We will dig into the breaker bar vs torque wrench topic by telling you some basic distinguishing features, resemblances, and use cases to know if they can be used for the same purposes.
Torque Wrench & Breaker Bar Purpose
Each tool is designed with a specific objective: breaker bars can "break" tight, frozen, and rusted fasteners free, which otherwise could not be undone by smaller tools like ordinary wrenches and ratchets.
When a ratchet can not do the job, a breaker bar is a go-to tool when you need higher leverage and torque power.
Torque wrenches, on the other hand, are engineered with a mechanism that exerts a specific amount of torque onto a fastener; which makes them the handiest tools when over-tightening situations are simply not an option; like while working with spark plugs, lug nuts, or for building or assembling engines.
Torque Wrench & Breaker Bar Safety
It is fair to say that torque wrenches are super safe to use!
The likelihood of a torque wrench having a catastrophic failure, breaking, or stripping a bolt under maximum torque is minimum, but only if you don’t compromise their torque capacities.
Breaker bars are built to handle more generous torque limits, and their applications are far more intense.
Those tools are designed for heavier-duty tasks, which means you get increased chances of shearing off a fastener, causing injury, or having a catastrophic failure while performing hardcore tasks.
So, beware of managing the tool securely and using safety glasses while working on heavier-duty projects.
Torque Wrench & Breaker Bar Control & Limits
This Olsa Tools extendable breaker bar is built using industrial-grade steel that has been appropriately heat-treated, it can handle 450 ft/lbs of torque, an extremely powerful tool!
However, numerous breaker bars on the market are able to handle up to 2,000 ft/lbs. But the strength or physique of the person using the tool will also determine the amount of torque applied.
A manual torque wrench like this Olsa Tools split beam torque wrench is constructed with a maximum torque strength of 250 ft/lb.
They might not deliver the amount of torque as their breaker bars counterparts, but when it comes to control they definitely take the win.
Their design creates a loud click sound and splits at the joint when you reach the desired torque value, which gives greater control over the tool while helping you complete tasks accurately.

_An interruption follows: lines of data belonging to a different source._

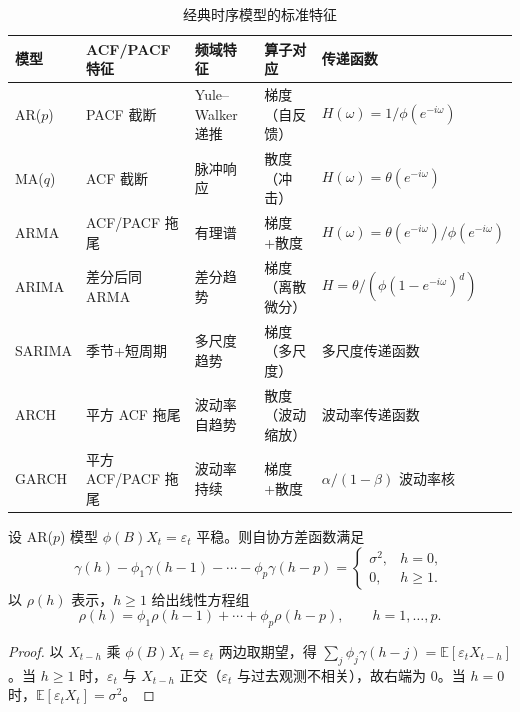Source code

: \begin{table}[htbp]
    \centering
    \caption{经典时序模型的标准特征}
    \label{tab:ts_classical_correspondence}
    \begin{tabular}{>{\centering\arraybackslash}p{2.2cm}>{\centering\arraybackslash}p{2.5cm}>{\centering\arraybackslash}p{2.5cm}>{\centering\arraybackslash}p{2.5cm}>{\centering\arraybackslash}p{3cm}}
        \toprule
        模型 & ACF/PACF 特征 & 频域特征 & 算子对应 & 传递函数 \\
        \midrule
        AR($p$) & PACF 截断 & Yule--Walker 递推 & 梯度（自反馈） & $H(\omega) = 1/\phi(e^{-i\omega})$ \\
        MA($q$) & ACF 截断 & 脉冲响应 & 散度（冲击） & $H(\omega) = \theta(e^{-i\omega})$ \\
        ARMA & ACF/PACF 拖尾 & 有理谱 & 梯度+散度 & $H(\omega) = \theta(e^{-i\omega})/\phi(e^{-i\omega})$ \\
        ARIMA & 差分后同 ARMA & 差分趋势 & 梯度（离散微分） & $H = \theta/(\phi(1-e^{-i\omega})^d)$ \\
        SARIMA & 季节+短周期 & 多尺度趋势 & 梯度（多尺度） & 多尺度传递函数 \\
        ARCH & 平方 ACF 拖尾 & 波动率自趋势 & 散度（波动缩放） & 波动率传递函数 \\
        GARCH & 平方 ACF/PACF 拖尾 & 波动率持续 & 梯度+散度 & $\alpha/(1-\beta)$ 波动率核 \\
        \bottomrule
    \end{tabular}
\end{table}

\begin{theorem}\label{thm:ts_yule_walker}
设 AR($p$) 模型 $\phi(B)X_t=\varepsilon_t$ 平稳。则自协方差函数满足
\[
\gamma(h)-\phi_1\gamma(h-1)-\cdots-\phi_p\gamma(h-p)=\begin{cases}\sigma^2,&h=0,\\0,&h\ge1.\end{cases}
\]
以 $\rho(h)$ 表示，$h\ge1$ 给出线性方程组
\[
\rho(h)=\phi_1\rho(h-1)+\cdots+\phi_p\rho(h-p),\qquad h=1,\dots,p.
\]
\end{theorem}

\begin{proof}
以 $X_{t-h}$ 乘 $\phi(B)X_t=\varepsilon_t$ 两边取期望，得 $\sum_j\phi_j\gamma(h-j)=\mathbb{E}[\varepsilon_tX_{t-h}]$。当 $h\ge1$ 时，$\varepsilon_t$ 与 $X_{t-h}$ 正交（$\varepsilon_t$ 与过去观测不相关），故右端为 $0$。当 $h=0$ 时，$\mathbb{E}[\varepsilon_tX_t]=\sigma^2$。
\end{proof}

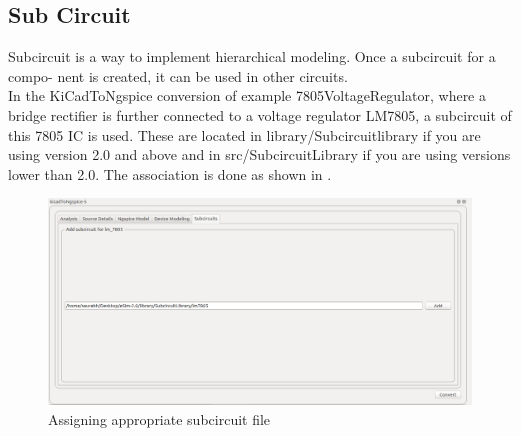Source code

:\subsection{Sub Circuit}
Subcircuit is a way to implement hierarchical modeling.  Once a subcircuit for a compo-
nent is created, it can be used in other circuits. \\
In the KiCadToNgspice conversion of example 7805VoltageRegulator, where a bridge rectifier is further connected to a voltage regulator LM7805, a subcircuit of this 7805 IC is used. These are located in library/Subcircuitlibrary if you are using version 2.0 and above and in src/SubcircuitLibrary if you are using versions lower than 2.0. The association is done as shown in .
\begin{figure}
\centering
\includegraphics[width=\lgfig]{7805.png}
\caption{Assigning appropriate subcircuit file }
\label{7805}
\end{figure}
\\

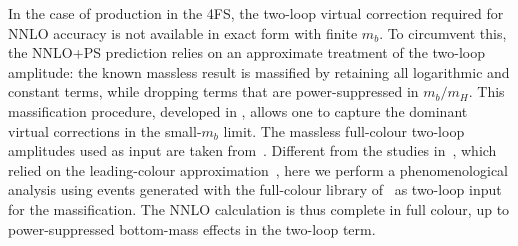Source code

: \documentclass[11pt,a4paper]{article}
\begin{document}
In the case of \bbH{} production in the 4FS, the two-loop virtual correction required for NNLO accuracy is not available in exact form with finite \(m_b\). To circumvent this, the NNLO+PS prediction relies on an approximate treatment of the two-loop amplitude: the known massless result is massified by retaining all logarithmic and constant terms, while dropping terms that are power-suppressed in \(m_b / m_{H}\). This massification procedure, developed in , allows one to capture the dominant virtual corrections in the small-\(m_b\) limit. The massless full-colour two-loop amplitudes used as input are taken from~. Different from the studies in~, which relied on the leading-colour approximation~\cite{badger:2021ega}, here we perform a phenomenological analysis using events generated with the full-colour library of~ as two-loop input for the massification. The NNLO calculation is thus complete in full colour, up to power-suppressed bottom-mass effects in the two-loop term.
\end{document}
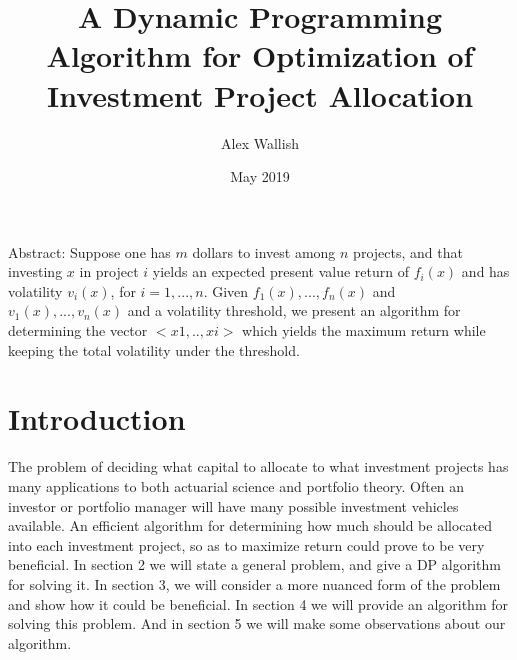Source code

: \documentclass{article}
\title{A Dynamic Programming Algorithm for Optimization of Investment Project Allocation}
\author{Alex Wallish}
\date{May 2019}
\begin{document}
\maketitle

Abstract: 
Suppose one has $m$ dollars to invest among $n$ projects, and that investing $x$ in project $i$ yields an expected present value return of $f_{i}(x)$ and has volatility $v_{i}(x)$, for $ i = 1, ..., n. $ Given $f_{1}(x),...,f_{n}(x)$ and $v_{1}(x),...,v_{n}(x)$ and a volatility threshold, we present an algorithm for determining the vector $<x1,..,xi>$ which yields the maximum return while keeping the total volatility under the threshold.  



\pagebreak
\section{Introduction}
The problem of deciding what capital to allocate to what investment projects has many applications to both actuarial science and portfolio theory.  Often an investor or portfolio manager will have many possible investment vehicles available. An efficient algorithm for determining how much should be allocated into each investment project, so as to maximize return could prove to be very beneficial. In section 2 we will state a general problem, and give a DP algorithm for solving it.  In section 3, we will consider a more nuanced form of the problem and show how it could be beneficial.  In section 4 we will provide an algorithm for solving this problem.  And in section 5 we will make some observations about our algorithm. 
\end{document}
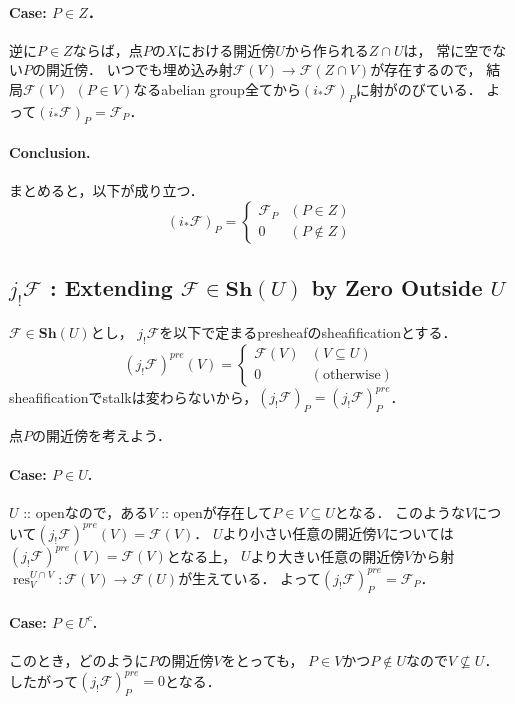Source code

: \documentclass[a4paper]{jsarticle}
\newcommand{\shF}{\mathcal{F}}
\newcommand{\Sh}{\mathbf{Sh}}
\newcommand{\res}{\operatorname{res}}
\begin{document}
    \paragraph{Case: $P \in Z$．}
    逆に$P \in Z$ならば，点$P$の$X$における開近傍$U$から作られる$Z \cap U$は，
    常に空でない$P$の開近傍．
    いつでも埋め込み射$\shF(V) \to \shF(Z \cap V)$が存在するので，
    結局$\shF(V) ~~(P \in V)$なるabelian group全てから$(i_* \shF)_P$に射がのびている．
    よって$(i_* \shF)_P=\shF_P$．

    \paragraph{Conclusion.}
    まとめると，以下が成り立つ．
    \[
        (i_* \shF)_P=
        \begin{cases}{}
            \shF_P & (P \in Z) \\
            0 & (P \not \in Z)
        \end{cases}
    \]

    \subsection{$j_! \shF$ : Extending $\shF \in \Sh(U)$ by Zero Outside $U$}
    $\shF \in \Sh(U)$とし，
    $j_! \shF$を以下で定まるpresheafのsheafificationとする．
    \[
        (j_! \shF)^{pre}(V)=
        \begin{cases}{}
            \shF(V) & (V \subseteq U) \\
            0 & (\text{otherwise})
        \end{cases}
    \]
    sheafificationでstalkは変わらないから，$(j_! \shF)_P=(j_! \shF)^{pre}_P$．

    点$P$の開近傍を考えよう．

    \paragraph{Case: $P \in U$.}
    $U$ :: openなので，ある$V$ :: openが存在して$P \in V \subseteq U$となる．
    このような$V$について$(j_! \shF)^{pre}(V)=\shF(V)$．
    $U$より小さい任意の開近傍$V$については$(j_! \shF)^{pre}(V)=\shF(V)$となる上，
    $U$より大きい任意の開近傍$V$から射$\res_V^{U \cap V}: \shF(V) \to \shF(U)$が生えている．
    よって$(j_! \shF)^{pre}_P=\shF_P$．

    \paragraph{Case: $P \in U^c$.}
    このとき，どのように$P$の開近傍$V$をとっても，
    $P \in V$かつ$P \not \in U$なので$V \not \subseteq U$．
    したがって$(j_! \shF)^{pre}_P=0$となる．
\end{document}
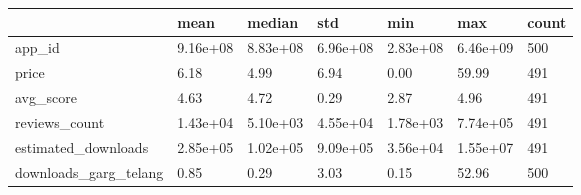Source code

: \begin{tabular}{lllllll}
\toprule
 & mean & median & std & min & max & count \\
\midrule
app_id & 9.16e+08 & 8.83e+08 & 6.96e+08 & 2.83e+08 & 6.46e+09 & 500 \\
price & 6.18 & 4.99 & 6.94 & 0.00 & 59.99 & 491 \\
avg_score & 4.63 & 4.72 & 0.29 & 2.87 & 4.96 & 491 \\
reviews_count & 1.43e+04 & 5.10e+03 & 4.55e+04 & 1.78e+03 & 7.74e+05 & 491 \\
estimated_downloads & 2.85e+05 & 1.02e+05 & 9.09e+05 & 3.56e+04 & 1.55e+07 & 491 \\
downloads_garg_telang & 0.85 & 0.29 & 3.03 & 0.15 & 52.96 & 500 \\
\bottomrule
\end{tabular}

The torque wrench is accurate up to +/-4% across the entire torque range. What a precise tool!
This is probably the single most differential factor. Here, breaker bars beat torque wrenches thanks to the non-ratcheting mechanism. It is simpler and easier to produce, making them far less pricey and more “repeatable” as they’re more budget-minded.
Meanwhile, torque wrenches are significantly pricier because of their specialized inner mechanism, which is more accurate, precise, and sophisticated. For companies, this complex design calls for more time and better resources to produce the tool that best meets their customers’ needs. In simple words, a torque wrench goes a long way in terms of functionalities, and this is the main reason their price point is “less” affordable compared to other fastening tools.
Can You Use a Torque Wrench as a Breaker Bar?
This is a big no-no! We’ve explained now how to use a torque wrench and a breaker bar, both products deliver extremely professional results when used for their intended purposes. The problem with working on hardcore projects using torque wrenches is that you can push them easily beyond their capabilities. This can break the internals and damage the calibration of the wrench.
Considering their price, you don’t want to work on extreme heavy-duty projects with a tool that is supposed to be used for more precise applications. Plus, if you want to increase the longevity of your torque wrench, simply leave this to your go-to breaker bar.
Is not that either tool is “better” or “worse”, but simply that you’ll find yourself working on specific tasks where one is handier than the other. Does the project require a high degree of accuracy? A torque wrench is your best pick. Do you want to break loose very tight fasteners? Use a breaker bar. Professional mechanics have both as they are worth having for their convenience and ease of use.